→ Pictures paired with source code
++++++++++
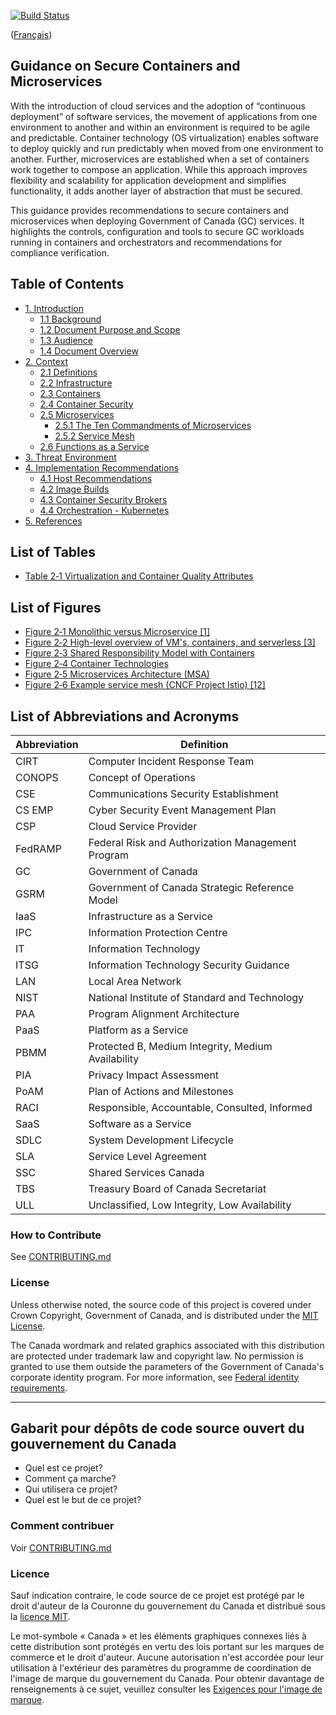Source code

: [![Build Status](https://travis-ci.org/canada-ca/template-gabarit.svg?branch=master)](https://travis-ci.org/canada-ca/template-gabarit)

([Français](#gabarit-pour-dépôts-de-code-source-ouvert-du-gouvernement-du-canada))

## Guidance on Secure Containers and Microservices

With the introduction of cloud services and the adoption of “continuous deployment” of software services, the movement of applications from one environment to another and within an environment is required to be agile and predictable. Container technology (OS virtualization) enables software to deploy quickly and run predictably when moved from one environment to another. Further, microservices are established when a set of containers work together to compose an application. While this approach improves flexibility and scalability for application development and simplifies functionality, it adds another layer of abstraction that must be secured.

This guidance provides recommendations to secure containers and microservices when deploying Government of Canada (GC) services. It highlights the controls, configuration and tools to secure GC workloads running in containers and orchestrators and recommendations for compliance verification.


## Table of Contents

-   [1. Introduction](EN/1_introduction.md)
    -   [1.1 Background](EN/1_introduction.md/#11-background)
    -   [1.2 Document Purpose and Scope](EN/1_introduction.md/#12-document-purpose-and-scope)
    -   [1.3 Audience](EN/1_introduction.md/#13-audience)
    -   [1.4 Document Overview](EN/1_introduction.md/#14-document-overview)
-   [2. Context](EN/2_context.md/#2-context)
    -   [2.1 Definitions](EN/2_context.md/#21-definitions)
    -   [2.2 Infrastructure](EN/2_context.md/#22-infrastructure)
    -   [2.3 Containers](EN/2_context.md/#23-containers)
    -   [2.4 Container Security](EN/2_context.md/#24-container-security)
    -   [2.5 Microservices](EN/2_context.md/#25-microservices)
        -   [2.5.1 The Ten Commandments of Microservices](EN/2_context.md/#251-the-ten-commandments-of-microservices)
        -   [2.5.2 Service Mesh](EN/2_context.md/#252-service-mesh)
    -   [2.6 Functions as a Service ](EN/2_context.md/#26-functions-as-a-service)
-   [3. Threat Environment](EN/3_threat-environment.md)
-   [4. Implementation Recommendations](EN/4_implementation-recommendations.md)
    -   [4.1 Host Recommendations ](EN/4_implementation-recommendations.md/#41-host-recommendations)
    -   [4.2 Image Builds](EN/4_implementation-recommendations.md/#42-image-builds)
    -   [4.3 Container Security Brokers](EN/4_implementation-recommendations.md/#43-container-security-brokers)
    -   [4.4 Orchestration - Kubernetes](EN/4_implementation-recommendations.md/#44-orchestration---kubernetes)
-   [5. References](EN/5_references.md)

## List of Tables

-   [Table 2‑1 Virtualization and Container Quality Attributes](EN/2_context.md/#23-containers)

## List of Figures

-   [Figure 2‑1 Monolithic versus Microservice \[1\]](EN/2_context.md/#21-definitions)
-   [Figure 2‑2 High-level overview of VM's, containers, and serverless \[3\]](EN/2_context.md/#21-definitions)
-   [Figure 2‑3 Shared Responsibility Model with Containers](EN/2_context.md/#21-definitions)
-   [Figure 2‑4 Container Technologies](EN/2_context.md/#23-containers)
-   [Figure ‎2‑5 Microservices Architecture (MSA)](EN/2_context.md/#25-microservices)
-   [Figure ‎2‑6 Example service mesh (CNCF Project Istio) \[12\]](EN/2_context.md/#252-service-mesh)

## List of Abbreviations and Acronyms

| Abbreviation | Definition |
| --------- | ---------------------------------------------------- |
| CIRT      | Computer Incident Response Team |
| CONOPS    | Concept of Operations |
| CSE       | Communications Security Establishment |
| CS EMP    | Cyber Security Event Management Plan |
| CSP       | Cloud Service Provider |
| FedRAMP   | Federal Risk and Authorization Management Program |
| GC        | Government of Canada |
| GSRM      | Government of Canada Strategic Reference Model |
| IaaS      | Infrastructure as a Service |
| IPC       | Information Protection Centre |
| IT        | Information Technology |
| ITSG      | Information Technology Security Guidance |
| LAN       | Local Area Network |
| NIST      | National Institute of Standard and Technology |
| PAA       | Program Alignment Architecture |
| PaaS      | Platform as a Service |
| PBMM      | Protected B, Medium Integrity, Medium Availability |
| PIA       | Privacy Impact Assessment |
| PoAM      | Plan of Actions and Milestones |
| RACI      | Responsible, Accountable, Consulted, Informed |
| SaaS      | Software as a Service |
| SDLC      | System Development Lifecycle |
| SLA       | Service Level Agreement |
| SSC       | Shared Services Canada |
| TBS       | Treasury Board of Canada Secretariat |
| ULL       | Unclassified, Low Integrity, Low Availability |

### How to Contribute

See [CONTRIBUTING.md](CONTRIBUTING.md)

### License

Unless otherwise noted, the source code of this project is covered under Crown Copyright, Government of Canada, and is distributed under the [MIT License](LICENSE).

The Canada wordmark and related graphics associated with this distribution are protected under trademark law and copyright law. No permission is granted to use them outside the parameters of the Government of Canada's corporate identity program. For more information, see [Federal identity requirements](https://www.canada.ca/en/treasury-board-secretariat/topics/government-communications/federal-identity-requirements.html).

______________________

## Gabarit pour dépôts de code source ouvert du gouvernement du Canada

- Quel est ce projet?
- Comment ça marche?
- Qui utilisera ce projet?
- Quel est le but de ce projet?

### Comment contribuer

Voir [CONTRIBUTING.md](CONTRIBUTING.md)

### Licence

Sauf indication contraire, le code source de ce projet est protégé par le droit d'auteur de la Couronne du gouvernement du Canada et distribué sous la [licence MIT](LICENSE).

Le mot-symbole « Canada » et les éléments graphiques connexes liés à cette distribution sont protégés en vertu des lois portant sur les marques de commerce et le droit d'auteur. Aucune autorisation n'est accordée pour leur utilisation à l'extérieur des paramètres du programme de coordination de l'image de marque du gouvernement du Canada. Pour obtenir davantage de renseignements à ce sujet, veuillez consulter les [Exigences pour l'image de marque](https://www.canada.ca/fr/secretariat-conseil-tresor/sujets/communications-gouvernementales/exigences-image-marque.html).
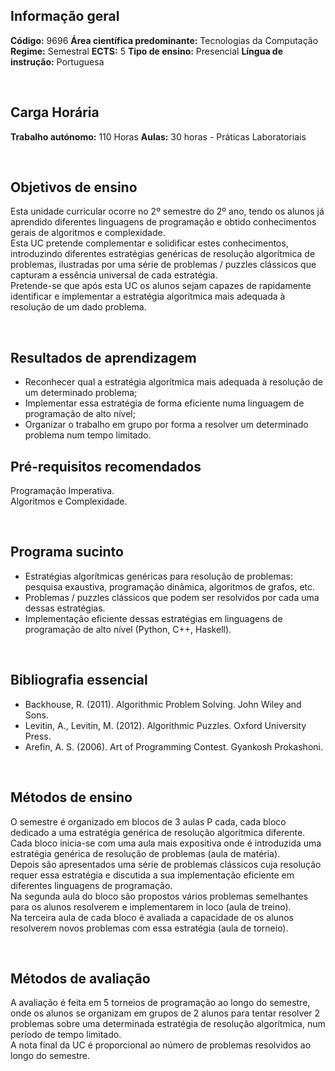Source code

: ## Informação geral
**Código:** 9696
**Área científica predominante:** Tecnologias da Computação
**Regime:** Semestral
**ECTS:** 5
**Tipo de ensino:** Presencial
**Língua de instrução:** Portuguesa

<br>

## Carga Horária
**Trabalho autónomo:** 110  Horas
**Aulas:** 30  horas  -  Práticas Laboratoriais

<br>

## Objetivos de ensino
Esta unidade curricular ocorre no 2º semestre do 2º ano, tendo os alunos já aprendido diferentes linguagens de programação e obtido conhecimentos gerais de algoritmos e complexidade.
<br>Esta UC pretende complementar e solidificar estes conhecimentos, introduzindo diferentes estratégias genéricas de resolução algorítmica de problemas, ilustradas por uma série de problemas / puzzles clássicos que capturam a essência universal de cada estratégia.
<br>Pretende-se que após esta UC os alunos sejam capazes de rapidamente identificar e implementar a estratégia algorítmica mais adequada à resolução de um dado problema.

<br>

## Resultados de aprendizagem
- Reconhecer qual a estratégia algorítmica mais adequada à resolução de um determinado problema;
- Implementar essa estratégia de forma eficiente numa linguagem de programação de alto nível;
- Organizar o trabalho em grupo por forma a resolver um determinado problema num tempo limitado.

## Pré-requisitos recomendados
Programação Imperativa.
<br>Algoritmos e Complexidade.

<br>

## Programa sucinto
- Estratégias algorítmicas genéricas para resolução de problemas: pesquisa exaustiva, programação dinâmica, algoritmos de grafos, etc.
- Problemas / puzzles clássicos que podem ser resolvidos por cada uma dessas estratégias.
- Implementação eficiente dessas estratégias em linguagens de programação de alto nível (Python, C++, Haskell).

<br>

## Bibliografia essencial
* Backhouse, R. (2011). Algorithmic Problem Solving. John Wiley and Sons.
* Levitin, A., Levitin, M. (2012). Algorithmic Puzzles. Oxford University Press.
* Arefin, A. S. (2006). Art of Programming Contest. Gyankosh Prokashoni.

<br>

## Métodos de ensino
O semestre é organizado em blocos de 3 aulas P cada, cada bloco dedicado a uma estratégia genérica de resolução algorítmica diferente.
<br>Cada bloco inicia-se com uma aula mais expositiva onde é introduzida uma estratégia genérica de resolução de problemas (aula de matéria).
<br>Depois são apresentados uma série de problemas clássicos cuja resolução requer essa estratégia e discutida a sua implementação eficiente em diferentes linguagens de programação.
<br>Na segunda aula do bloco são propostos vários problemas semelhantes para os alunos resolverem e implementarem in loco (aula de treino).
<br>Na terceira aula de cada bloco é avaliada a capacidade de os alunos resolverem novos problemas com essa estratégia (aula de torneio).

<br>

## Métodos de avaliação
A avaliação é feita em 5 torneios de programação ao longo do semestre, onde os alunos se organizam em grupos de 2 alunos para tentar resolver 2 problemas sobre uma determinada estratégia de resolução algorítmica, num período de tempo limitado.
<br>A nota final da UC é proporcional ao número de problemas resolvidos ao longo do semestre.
++++++++++
→ Aim of the exercise
All lines above from the one with "Project Istio) \[12\]](EN/2_context.md/#252-service-mesh)" to the one with "### License", inclusive, should be copied exactly, and no other lines.

→ Exercise response
-   [Figure ‎2‑6 Example service mesh (CNCF Project Istio) \[12\]](EN/2_context.md/#252-service-mesh)

## List of Abbreviations and Acronyms

| Abbreviation | Definition |
| --------- | ---------------------------------------------------- |
| CIRT      | Computer Incident Response Team |
| CONOPS    | Concept of Operations |
| CSE       | Communications Security Establishment |
| CS EMP    | Cyber Security Event Management Plan |
| CSP       | Cloud Service Provider |
| FedRAMP   | Federal Risk and Authorization Management Program |
| GC        | Government of Canada |
| GSRM      | Government of Canada Strategic Reference Model |
| IaaS      | Infrastructure as a Service |
| IPC       | Information Protection Centre |
| IT        | Information Technology |
| ITSG      | Information Technology Security Guidance |
| LAN       | Local Area Network |
| NIST      | National Institute of Standard and Technology |
| PAA       | Program Alignment Architecture |
| PaaS      | Platform as a Service |
| PBMM      | Protected B, Medium Integrity, Medium Availability |
| PIA       | Privacy Impact Assessment |
| PoAM      | Plan of Actions and Milestones |
| RACI      | Responsible, Accountable, Consulted, Informed |
| SaaS      | Software as a Service |
| SDLC      | System Development Lifecycle |
| SLA       | Service Level Agreement |
| SSC       | Shared Services Canada |
| TBS       | Treasury Board of Canada Secretariat |
| ULL       | Unclassified, Low Integrity, Low Availability |

### How to Contribute

See [CONTRIBUTING.md](CONTRIBUTING.md)

### License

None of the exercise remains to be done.